> Try it
Copy each entry below unchanged; the images do not go in the copy.

> Information provided
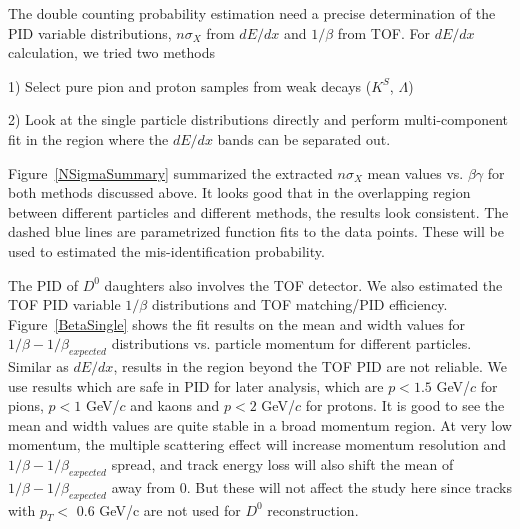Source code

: \documentclass[a4paper]{article}
\begin{document}
The double counting probability estimation need a precise determination of the PID variable distributions, $n\sigma_X$ from $dE/dx$ and $1/\beta$ from TOF. For $dE/dx$ calculation, we tried two methods

1) Select pure pion and proton samples from weak decays ($K^{S}$, $\Lambda$)

2) Look at the single particle distributions directly and perform multi-component fit in the region where the $dE/dx$ bands can be separated out.

Figure~\ref{NSigmaSummary} summarized the extracted $n\sigma_{X}$ mean values vs. $\beta\gamma$ for both methods discussed above. It looks good that in the overlapping region between different particles and different methods, the results look consistent. The dashed blue lines are parametrized function fits to the data points. These will be used to estimated the mis-identification probability.

\begin{figure}
\end{figure}

The PID of $D^0$ daughters also involves the TOF detector. We also estimated the TOF PID variable $1/\beta$ distributions and TOF matching/PID efficiency. Figure~\ref{BetaSingle} shows the fit results on the mean and width values for $1/\beta-1/\beta_{expected}$ distributions vs. particle momentum for different particles. Similar as $dE/dx$, results in the region beyond the TOF PID are not reliable. We use results which are safe in PID for later analysis, which are $p<1.5$ GeV/$c$ for pions, $p<1$ GeV/$c$ and kaons and $p<2$ GeV/$c$ for protons. It is good to see the mean and width values are quite stable in a broad momentum region. At very low momentum, the multiple scattering effect will increase momentum resolution and $1/\beta-1/\beta_{expected}$ spread, and track energy loss will also shift the mean of $1/\beta-1/\beta_{expected}$ away from 0. But these will not affect the study here since tracks with $p_T < $ 0.6 GeV/c are not used for $D^0$ reconstruction. 
\end{document}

> Output for this exercise
Source code

: \documentclass[a4paper]{article}
\begin{document}
The double counting probability estimation need a precise determination of the PID variable distributions, $n\sigma_X$ from $dE/dx$ and $1/\beta$ from TOF. For $dE/dx$ calculation, we tried two methods

1) Select pure pion and proton samples from weak decays ($K^{S}$, $\Lambda$)

2) Look at the single particle distributions directly and perform multi-component fit in the region where the $dE/dx$ bands can be separated out.

Figure~\ref{NSigmaSummary} summarized the extracted $n\sigma_{X}$ mean values vs. $\beta\gamma$ for both methods discussed above. It looks good that in the overlapping region between different particles and different methods, the results look consistent. The dashed blue lines are parametrized function fits to the data points. These will be used to estimated the mis-identification probability.

\begin{figure}
\end{figure}

The PID of $D^0$ daughters also involves the TOF detector. We also estimated the TOF PID variable $1/\beta$ distributions and TOF matching/PID efficiency. Figure~\ref{BetaSingle} shows the fit results on the mean and width values for $1/\beta-1/\beta_{expected}$ distributions vs. particle momentum for different particles. Similar as $dE/dx$, results in the region beyond the TOF PID are not reliable. We use results which are safe in PID for later analysis, which are $p<1.5$ GeV/$c$ for pions, $p<1$ GeV/$c$ and kaons and $p<2$ GeV/$c$ for protons. It is good to see the mean and width values are quite stable in a broad momentum region. At very low momentum, the multiple scattering effect will increase momentum resolution and $1/\beta-1/\beta_{expected}$ spread, and track energy loss will also shift the mean of $1/\beta-1/\beta_{expected}$ away from 0. But these will not affect the study here since tracks with $p_T < $ 0.6 GeV/c are not used for $D^0$ reconstruction. 
\end{document}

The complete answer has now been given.